::: DATA FOR THE TASK
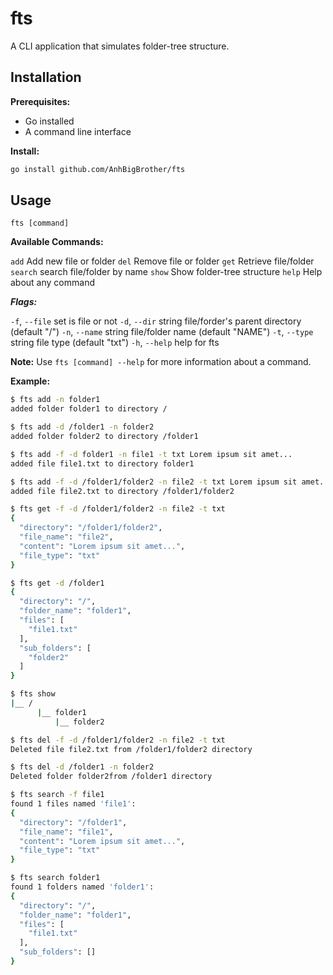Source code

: # fts

A CLI application that simulates folder-tree structure.

## Installation

**Prerequisites:**

- Go installed
- A command line interface

**Install:**

```bash
go install github.com/AnhBigBrother/fts
```

## Usage

`fts [command]`

**Available Commands:**

`add` Add new file or folder
`del` Remove file or folder
`get` Retrieve file/folder
`search` search file/folder by name
`show` Show folder-tree structure
`help` Help about any command

**_Flags:_**

`-f`, `--file` set is file or not
`-d`, `--dir` string file/forder's parent directory (default "/")
`-n`, `--name` string file/folder name (default "NAME")
`-t`, `--type` string file type (default "txt")
`-h`, `--help` help for fts

**Note:** Use `fts [command] --help` for more information about a command.

**Example:**

```bash
$ fts add -n folder1
added folder folder1 to directory /

$ fts add -d /folder1 -n folder2
added folder folder2 to directory /folder1

$ fts add -f -d folder1 -n file1 -t txt Lorem ipsum sit amet...
added file file1.txt to directory folder1

$ fts add -f -d /folder1/folder2 -n file2 -t txt Lorem ipsum sit amet...
added file file2.txt to directory /folder1/folder2

$ fts get -f -d /folder1/folder2 -n file2 -t txt
{
  "directory": "/folder1/folder2",
  "file_name": "file2",
  "content": "Lorem ipsum sit amet...",
  "file_type": "txt"
}

$ fts get -d /folder1
{
  "directory": "/",
  "folder_name": "folder1",
  "files": [
    "file1.txt"
  ],
  "sub_folders": [
    "folder2"
  ]
}

$ fts show
|__ /
      |__ folder1
          |__ folder2

$ fts del -f -d /folder1/folder2 -n file2 -t txt
Deleted file file2.txt from /folder1/folder2 directory

$ fts del -d /folder1 -n folder2
Deleted folder folder2from /folder1 directory

$ fts search -f file1
found 1 files named 'file1':
{
  "directory": "/folder1",
  "file_name": "file1",
  "content": "Lorem ipsum sit amet...",
  "file_type": "txt"
}

$ fts search folder1
found 1 folders named 'folder1':
{
  "directory": "/",
  "folder_name": "folder1",
  "files": [
    "file1.txt"
  ],
  "sub_folders": []
}
```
::::::
> [WORK INSTRUCTIONS]
Each line above that has the word "about" must be copied.

> [ANSWER FOR THE TASK]
`help` Help about any command
**Note:** Use `fts [command] --help` for more information about a command.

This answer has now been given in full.